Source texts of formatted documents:

# # # #

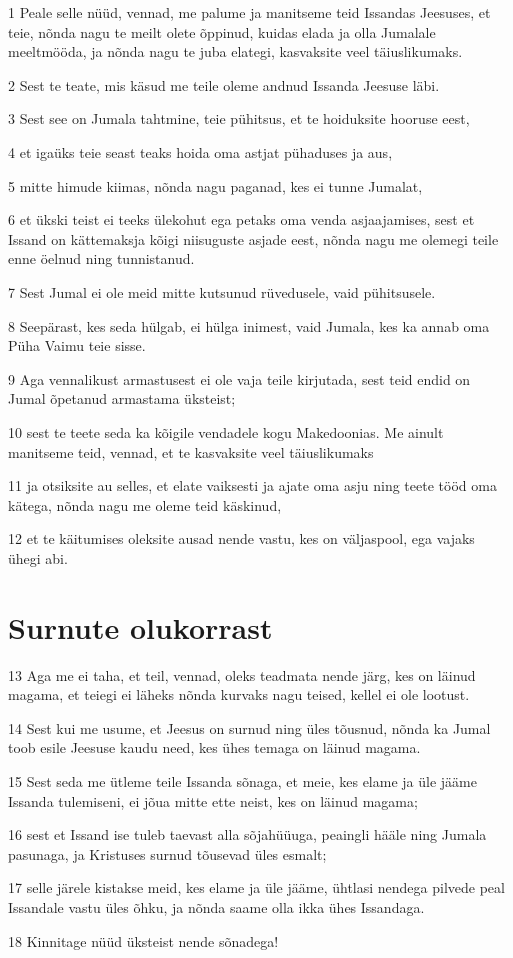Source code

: \par 1 Peale selle nüüd, vennad, me palume ja manitseme teid Issandas Jeesuses, et teie, nõnda nagu te meilt olete õppinud, kuidas elada ja olla Jumalale meeltmööda, ja nõnda nagu te juba elategi, kasvaksite veel täiuslikumaks.
\par 2 Sest te teate, mis käsud me teile oleme andnud Issanda Jeesuse läbi.
\par 3 Sest see on Jumala tahtmine, teie pühitsus, et te hoiduksite hooruse eest,
\par 4 et igaüks teie seast teaks hoida oma astjat pühaduses ja aus,
\par 5 mitte himude kiimas, nõnda nagu paganad, kes ei tunne Jumalat,
\par 6 et ükski teist ei teeks ülekohut ega petaks oma venda asjaajamises, sest et Issand on kättemaksja kõigi niisuguste asjade eest, nõnda nagu me olemegi teile enne öelnud ning tunnistanud.
\par 7 Sest Jumal ei ole meid mitte kutsunud rüvedusele, vaid pühitsusele.
\par 8 Seepärast, kes seda hülgab, ei hülga inimest, vaid Jumala, kes ka annab oma Püha Vaimu teie sisse.
\par 9 Aga vennalikust armastusest ei ole vaja teile kirjutada, sest teid endid on Jumal õpetanud armastama üksteist;
\par 10 sest te teete seda ka kõigile vendadele kogu Makedoonias. Me ainult manitseme teid, vennad, et te kasvaksite veel täiuslikumaks
\par 11 ja otsiksite au selles, et elate vaiksesti ja ajate oma asju ning teete tööd oma kätega, nõnda nagu me oleme teid käskinud,
\par 12 et te käitumises oleksite ausad nende vastu, kes on väljaspool, ega vajaks ühegi abi.

\section*{Surnute olukorrast}

\par 13 Aga me ei taha, et teil, vennad, oleks teadmata nende järg, kes on läinud magama, et teiegi ei läheks nõnda kurvaks nagu teised, kellel ei ole lootust.
\par 14 Sest kui me usume, et Jeesus on surnud ning üles tõusnud, nõnda ka Jumal toob esile Jeesuse kaudu need, kes ühes temaga on läinud magama.
\par 15 Sest seda me ütleme teile Issanda sõnaga, et meie, kes elame ja üle jääme Issanda tulemiseni, ei jõua mitte ette neist, kes on läinud magama;
\par 16 sest et Issand ise tuleb taevast alla sõjahüüuga, peaingli hääle ning Jumala pasunaga, ja Kristuses surnud tõusevad üles esmalt;
\par 17 selle järele kistakse meid, kes elame ja üle jääme, ühtlasi nendega pilvede peal Issandale vastu üles õhku, ja nõnda saame olla ikka ühes Issandaga.
\par 18 Kinnitage nüüd üksteist nende sõnadega!



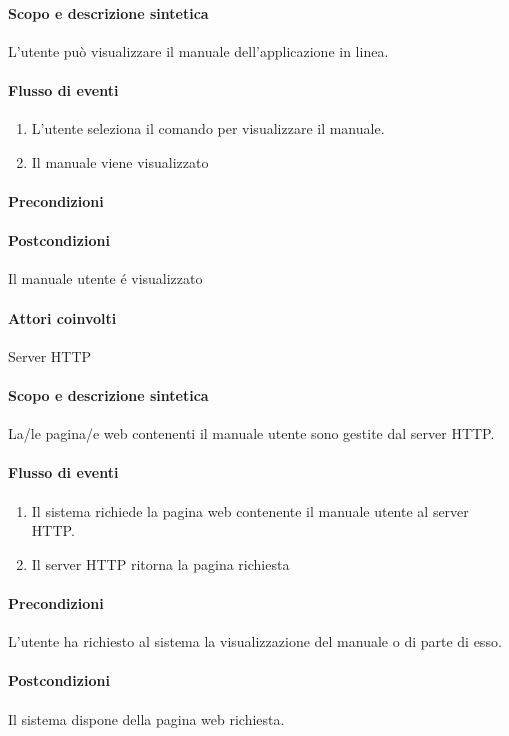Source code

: \paragraph{Scopo e descrizione sintetica}
L'utente pu\`o visualizzare il manuale dell'applicazione in linea.
\paragraph{Flusso di eventi}
\begin{enumerate}
\item L'utente seleziona il comando per visualizzare il manuale. 
\item Il manuale viene visualizzato
\end{enumerate}
\paragraph{Precondizioni}
\paragraph{Postcondizioni} Il manuale utente \'e visualizzato

\paragraph{Attori coinvolti} Server HTTP
\paragraph{Scopo e descrizione sintetica}
La/le pagina/e web contenenti il manuale utente sono gestite dal server HTTP.
\paragraph{Flusso di eventi}
\begin{enumerate}
\item Il sistema richiede la pagina web contenente il manuale utente al server HTTP.
\item Il server HTTP ritorna la pagina richiesta
\end{enumerate}
\paragraph{Precondizioni} L'utente ha richiesto al sistema la visualizzazione del manuale o di parte di esso.
\paragraph{Postcondizioni} Il sistema dispone della pagina web richiesta.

# # # #

#### Work request:
Whenever the string "ühes" shows up in a line of the records, that line counts; state how many lines count, and only that.

#### Output:
2